The mistake candidates make is diving straight into model architecture. Strong candidates spend the first five minutes on the problem framing, because that's what the interviewer is actually grading.
The 8-step framework
- Clarify the problem & objective. What business metric matters? What's the scale and latency budget?
- Frame it as an ML problem. Classification, ranking, regression? What's the label?
- Data & features. What data exists, how is the label generated, what features and how are they served?
- Model choice. Start simple (a baseline), then justify complexity.
- Training. Splits (time-based?), imbalance, retraining cadence.
- Evaluation. Offline metrics that align with the business metric, plus an online A/B plan.
- Serving. Batch vs. real-time, latency, feature store, caching.
- Monitoring & iteration. Drift, feedback loops, guardrails.
Memorise these eight headings; the full framework with detail lives on the ML System Design page.
Worked example 1 — A recommendation system
Clarify: recommend items to maximise long-term engagement, not just clicks; serve in <100ms at millions of requests. Frame: a ranking problem over candidate items. Data: user-item interactions, item metadata, context. Approach: two-stage — a cheap candidate generator (embeddings / collaborative filtering) then a heavier ranker (gradient boosting or a neural ranker) on the top few hundred candidates.
Evaluation: offline NDCG/recall@k that correlates with online engagement, then an A/B test on the real metric. Serving: precompute candidate embeddings, rank in real time with a feature store. Monitoring: watch for feedback loops and popularity bias.
Worked example 2 — Fraud detection
Clarify: flag fraudulent transactions in real time; the cost of a false negative (missed fraud) far exceeds a false positive, and classes are extremely imbalanced. Frame: binary classification with a heavy class imbalance and a strict latency budget.
Data & features: transaction attributes, velocity features (count/sum over recent windows), device and location signals. Model: gradient boosting as a strong baseline; calibrate probabilities. Evaluation: precision-recall and cost-weighted metrics, not accuracy. Serving: a real-time feature store for velocity features and a low-latency model service. Monitoring: fraud patterns shift fast, so drift detection and frequent retraining are essential.
Worked example 3 — A RAG knowledge assistant
Clarify: answer employee/customer questions grounded in a document corpus, with citations and low hallucination. Frame: retrieval + generation, evaluated on faithfulness and answer quality. Data: the document corpus, chunked and embedded.
Approach: hybrid retrieval (keyword + vector) with a re-ranker, then a generation step with citation. Evaluation: an offline eval set scored for faithfulness/relevance (LLM-as-judge + human spot-checks), then online deflection rate. Serving: cache frequent queries, route simple questions to cheaper models. Monitoring: track hallucination reports and cost-per-query.
Signals interviewers reward
- Starting simple. Proposing a baseline before a fancy model shows maturity.

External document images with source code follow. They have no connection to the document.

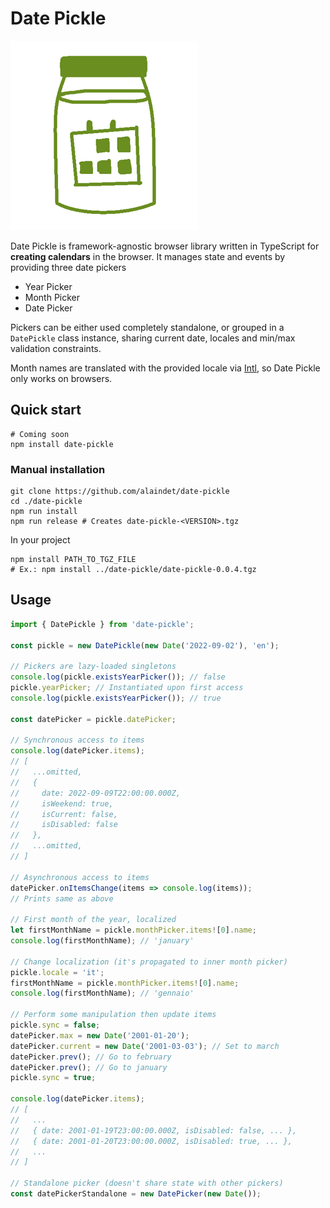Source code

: # Date Pickle

![Date Pickle logo](https://raw.githubusercontent.com/alaindet/date-pickle/main/logo.png)

Date Pickle is framework-agnostic browser library written in TypeScript for **creating calendars** in the browser. It manages state and events by providing three date pickers

- Year Picker
- Month Picker
- Date Picker

Pickers can be either used completely standalone, or grouped in a `DatePickle` class instance, sharing current date, locales and min/max validation constraints.

Month names are translated with the provided locale via [Intl](https://developer.mozilla.org/en-US/docs/Web/JavaScript/Reference/Global_Objects/Intl), so Date Pickle only works on browsers.

## Quick start

```
# Coming soon
npm install date-pickle
```

### Manual installation
```
git clone https://github.com/alaindet/date-pickle
cd ./date-pickle
npm run install
npm run release # Creates date-pickle-<VERSION>.tgz
```

In your project

```
npm install PATH_TO_TGZ_FILE
# Ex.: npm install ../date-pickle/date-pickle-0.0.4.tgz
```

## Usage

```ts
import { DatePickle } from 'date-pickle';

const pickle = new DatePickle(new Date('2022-09-02'), 'en');

// Pickers are lazy-loaded singletons
console.log(pickle.existsYearPicker()); // false
pickle.yearPicker; // Instantiated upon first access
console.log(pickle.existsYearPicker()); // true

const datePicker = pickle.datePicker;

// Synchronous access to items
console.log(datePicker.items);
// [
//   ...omitted,
//   {
//     date: 2022-09-09T22:00:00.000Z,
//     isWeekend: true,
//     isCurrent: false,
//     isDisabled: false
//   },
//   ...omitted,
// ]

// Asynchronous access to items
datePicker.onItemsChange(items => console.log(items));
// Prints same as above

// First month of the year, localized
let firstMonthName = pickle.monthPicker.items![0].name;
console.log(firstMonthName); // 'january'

// Change localization (it's propagated to inner month picker)
pickle.locale = 'it';
firstMonthName = pickle.monthPicker.items![0].name;
console.log(firstMonthName); // 'gennaio'

// Perform some manipulation then update items
pickle.sync = false;
datePicker.max = new Date('2001-01-20');
datePicker.current = new Date('2001-03-03'); // Set to march
datePicker.prev(); // Go to february
datePicker.prev(); // Go to january
pickle.sync = true;

console.log(datePicker.items);
// [
//   ...
//   { date: 2001-01-19T23:00:00.000Z, isDisabled: false, ... },
//   { date: 2001-01-20T23:00:00.000Z, isDisabled: true, ... },
//   ...
// ]

// Standalone picker (doesn't share state with other pickers)
const datePickerStandalone = new DatePicker(new Date());
```
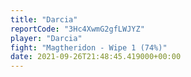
 ```yaml
---
title: "Darcia"
reportCode: "3Hc4XwmG2gfLWJYZ"
player: "Darcia"
fight: "Magtheridon - Wipe 1 (74%)"
date: 2021-09-26T21:48:45.419000+00:00
---
```

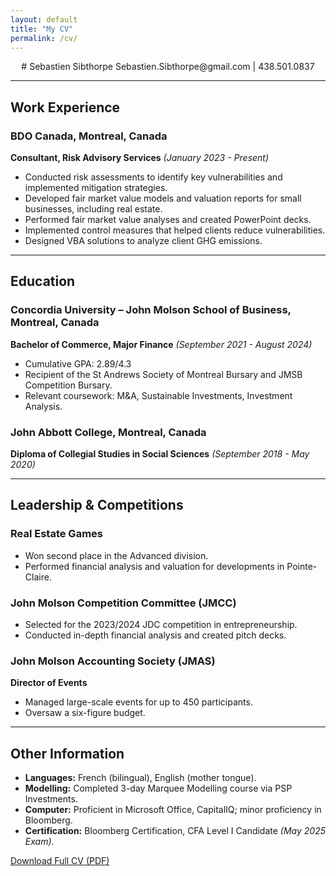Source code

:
 ```yaml
---
layout: default
title: "My CV"
permalink: /cv/
---
```


<div align="center">
# Sebastien Sibthorpe  
Sebastien.Sibthorpe@gmail.com |  438.501.0837  
</div> 

---

## Work Experience  
### BDO Canada, Montreal, Canada  
**Consultant, Risk Advisory Services** *(January 2023 - Present)*  
- Conducted risk assessments to identify key vulnerabilities and implemented mitigation strategies.  
- Developed fair market value models and valuation reports for small businesses, including real estate.  
- Performed fair market value analyses and created PowerPoint decks.  
- Implemented control measures that helped clients reduce vulnerabilities.  
- Designed VBA solutions to analyze client GHG emissions.  

---

## Education  
### Concordia University – John Molson School of Business, Montreal, Canada  
**Bachelor of Commerce, Major Finance** *(September 2021 - August 2024)*  
- Cumulative GPA: 2.89/4.3  
- Recipient of the St Andrews Society of Montreal Bursary and JMSB Competition Bursary.  
- Relevant coursework: M&A, Sustainable Investments, Investment Analysis.  

### John Abbott College, Montreal, Canada  
**Diploma of Collegial Studies in Social Sciences** *(September 2018 - May 2020)*  

---

## Leadership & Competitions  
### Real Estate Games  
- Won second place in the Advanced division.  
- Performed financial analysis and valuation for developments in Pointe-Claire.  

### John Molson Competition Committee (JMCC)  
- Selected for the 2023/2024 JDC competition in entrepreneurship.  
- Conducted in-depth financial analysis and created pitch decks.  

### John Molson Accounting Society (JMAS)  
**Director of Events**  
- Managed large-scale events for up to 450 participants.  
- Oversaw a six-figure budget.  

---

## Other Information  
- **Languages:** French (bilingual), English (mother tongue).  
- **Modelling:** Completed 3-day Marquee Modelling course via PSP Investments.  
- **Computer:** Proficient in Microsoft Office, CapitalIQ; minor proficiency in Bloomberg.  
- **Certification:** Bloomberg Certification, CFA Level I Candidate *(May 2025 Exam)*.  

[Download Full CV (PDF)](/S_Sibthorpe_CV.pdf)  
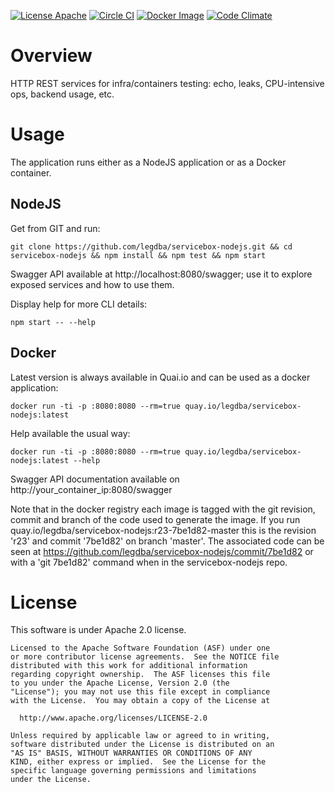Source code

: [![License Apache](https://img.shields.io/hexpm/l/plug.svg)](http://www.apache.org/licenses/LICENSE-2.0)
[![Circle CI](https://circleci.com/gh/legdba/servicebox-nodejs.svg?style=shield)](https://circleci.com/gh/legdba/servicebox-nodejs)
[![Docker Image](https://quay.io/repository/legdba/servicebox-nodejs/status "Docker Repository on Quay.io")](https://quay.io/repository/legdba/servicebox-nodejs)
[![Code Climate](https://codeclimate.com/github/legdba/servicebox-nodejs/badges/gpa.svg)](https://codeclimate.com/github/legdba/servicebox-nodejs)
# Overview
HTTP REST services for infra/containers testing: echo, leaks, CPU-intensive ops, backend usage, etc.

# Usage
The application runs either as a NodeJS application or as a Docker container.

## NodeJS
Get from GIT and run:
```
git clone https://github.com/legdba/servicebox-nodejs.git && cd servicebox-nodejs && npm install && npm test && npm start
```
Swagger API available at http://localhost:8080/swagger; use it to explore exposed services and how to use them.

Display help for more CLI details:
```
npm start -- --help
```

## Docker
Latest version is always available in Quai.io and can be used as a docker application:
```
docker run -ti -p :8080:8080 --rm=true quay.io/legdba/servicebox-nodejs:latest
```
Help available the usual way:
```
docker run -ti -p :8080:8080 --rm=true quay.io/legdba/servicebox-nodejs:latest --help
```
Swagger API documentation available on http://your_container_ip:8080/swagger

Note that in the docker registry each image is tagged with the git revision, commit and branch of the code
used to generate the image. If you run quay.io/legdba/servicebox-nodejs:r23-7be1d82-master this is the revision 'r23'
and commit '7be1d82' on branch 'master'. The associated code can be seen at https://github.com/legdba/servicebox-nodejs/commit/7be1d82
or with a 'git 7be1d82' command when in the servicebox-nodejs repo.

# License
This software is under Apache 2.0 license.
```
Licensed to the Apache Software Foundation (ASF) under one
or more contributor license agreements.  See the NOTICE file
distributed with this work for additional information
regarding copyright ownership.  The ASF licenses this file
to you under the Apache License, Version 2.0 (the
"License"); you may not use this file except in compliance
with the License.  You may obtain a copy of the License at

  http://www.apache.org/licenses/LICENSE-2.0

Unless required by applicable law or agreed to in writing,
software distributed under the License is distributed on an
"AS IS" BASIS, WITHOUT WARRANTIES OR CONDITIONS OF ANY
KIND, either express or implied.  See the License for the
specific language governing permissions and limitations
under the License.
```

- Tying offline metrics to the business metric. The most common gap in weak answers.
- Thinking about serving and latency, not just modelling.
- Naming failure modes — drift, feedback loops, leakage — unprompted.

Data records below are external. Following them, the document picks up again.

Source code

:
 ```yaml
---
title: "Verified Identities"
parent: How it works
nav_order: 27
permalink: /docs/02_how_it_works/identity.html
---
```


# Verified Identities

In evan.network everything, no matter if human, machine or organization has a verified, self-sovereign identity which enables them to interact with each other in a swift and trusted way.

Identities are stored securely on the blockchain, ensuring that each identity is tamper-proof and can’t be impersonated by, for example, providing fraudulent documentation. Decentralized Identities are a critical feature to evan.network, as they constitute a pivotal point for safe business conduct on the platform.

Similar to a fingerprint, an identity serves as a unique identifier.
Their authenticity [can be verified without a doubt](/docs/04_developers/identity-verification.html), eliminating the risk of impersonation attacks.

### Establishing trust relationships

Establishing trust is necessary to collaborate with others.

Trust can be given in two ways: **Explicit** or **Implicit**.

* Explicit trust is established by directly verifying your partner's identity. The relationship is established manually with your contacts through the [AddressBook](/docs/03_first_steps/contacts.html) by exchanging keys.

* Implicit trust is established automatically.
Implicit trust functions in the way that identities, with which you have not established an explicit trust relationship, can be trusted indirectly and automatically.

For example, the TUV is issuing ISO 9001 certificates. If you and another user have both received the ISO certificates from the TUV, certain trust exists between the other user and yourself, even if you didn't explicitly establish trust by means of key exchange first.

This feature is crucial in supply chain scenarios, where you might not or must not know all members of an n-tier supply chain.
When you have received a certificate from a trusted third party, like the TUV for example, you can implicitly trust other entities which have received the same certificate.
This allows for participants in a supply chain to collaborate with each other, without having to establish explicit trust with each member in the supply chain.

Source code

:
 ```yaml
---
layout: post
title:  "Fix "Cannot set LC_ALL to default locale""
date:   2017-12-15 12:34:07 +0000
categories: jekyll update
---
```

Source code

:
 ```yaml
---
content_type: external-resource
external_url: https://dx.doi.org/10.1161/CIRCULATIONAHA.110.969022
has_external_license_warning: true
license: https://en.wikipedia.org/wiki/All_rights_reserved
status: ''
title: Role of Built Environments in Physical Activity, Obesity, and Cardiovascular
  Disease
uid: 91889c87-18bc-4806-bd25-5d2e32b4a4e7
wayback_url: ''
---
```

- Driving the conversation with structure instead of waiting to be asked.
How to practise
Pick five prompts (recommendations, fraud, search ranking, churn prediction, a RAG assistant) and talk through all eight steps out loud, ideally to another person or a recording. The goal is fluency with the framework so that under pressure you have a structure to fall back on.

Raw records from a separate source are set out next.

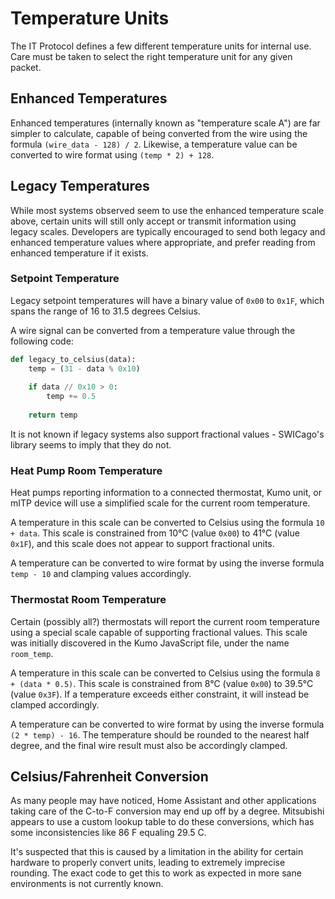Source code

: # Temperature Units

The IT Protocol defines a few different temperature units for internal use. Care must be taken to select the right
temperature unit for any given packet.

## Enhanced Temperatures

Enhanced temperatures (internally known as "temperature scale A") are far simpler to calculate, capable of being 
converted from the wire using the formula `(wire_data - 128) / 2`. Likewise, a temperature value can be converted to 
wire format using `(temp * 2) + 128`.

## Legacy Temperatures

While most systems observed seem to use the enhanced temperature scale above, certain units will still only accept
or transmit information using legacy scales. Developers are typically encouraged to send both legacy and enhanced
temperature values where appropriate, and prefer reading from enhanced temperature if it exists.

### Setpoint Temperature

Legacy setpoint temperatures will have a binary value of `0x00` to `0x1F`, which spans the range of 16 to 31.5 degrees 
Celsius.

A wire signal can be converted from a temperature value through the following code:

```python
def legacy_to_celsius(data):
    temp = (31 - data % 0x10)
    
    if data // 0x10 > 0:
        temp += 0.5
    
    return temp
```

It is not known if legacy systems also support fractional values - SWICago's library seems to imply that they do not.

### Heat Pump Room Temperature

Heat pumps reporting information to a connected thermostat, Kumo unit, or mITP device will use a simplified scale for
the current room temperature.

A temperature in this scale can be converted to Celsius using the formula `10 + data`. This scale is constrained from
10°C (value `0x00`) to 41°C (value `0x1F`), and this scale does not appear to support fractional units. 

A temperature can be converted to wire format by using the inverse formula `temp - 10` and clamping values accordingly.

### Thermostat Room Temperature

Certain (possibly all?) thermostats will report the current room temperature using a special scale capable of supporting
fractional values. This scale was initially discovered in the Kumo JavaScript file, under the name `room_temp`.

A temperature in this scale can be converted to Celsius using the formula `8 + (data * 0.5)`. This scale is constrained
from 8°C (value `0x00`) to 39.5°C (value `0x3F`). If a temperature exceeds either constraint, it will instead be clamped 
accordingly.

A temperature can be converted to wire format by using the inverse formula `(2 * temp) - 16`. The temperature should
be rounded to the nearest half degree, and the final wire result must also be accordingly clamped.

## Celsius/Fahrenheit Conversion

As many people may have noticed, Home Assistant and other applications taking care of the C-to-F conversion may end up 
off by a degree. Mitsubishi appears to use a custom lookup table to do these conversions, which has some inconsistencies
like 86 F equaling 29.5 C.

It's suspected that this is caused by a limitation in the ability for certain hardware to properly convert units, 
leading to extremely imprecise rounding. The exact code to get this to work as expected in more sane environments is not
currently known.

Work the case studies on the ML System Design page, and make sure your underlying algorithm knowledge is solid via the ML Algorithms guide so you can defend every model choice.
Your prep checklist
- Memorise the 8-step framework cold.
- Prepare baselines for the five canonical problems.
- For each, know one offline metric that aligns with the business goal and your A/B plan.
- Rehearse naming serving constraints and failure modes unprompted.
Do this and the most feared round becomes the one where you stand out.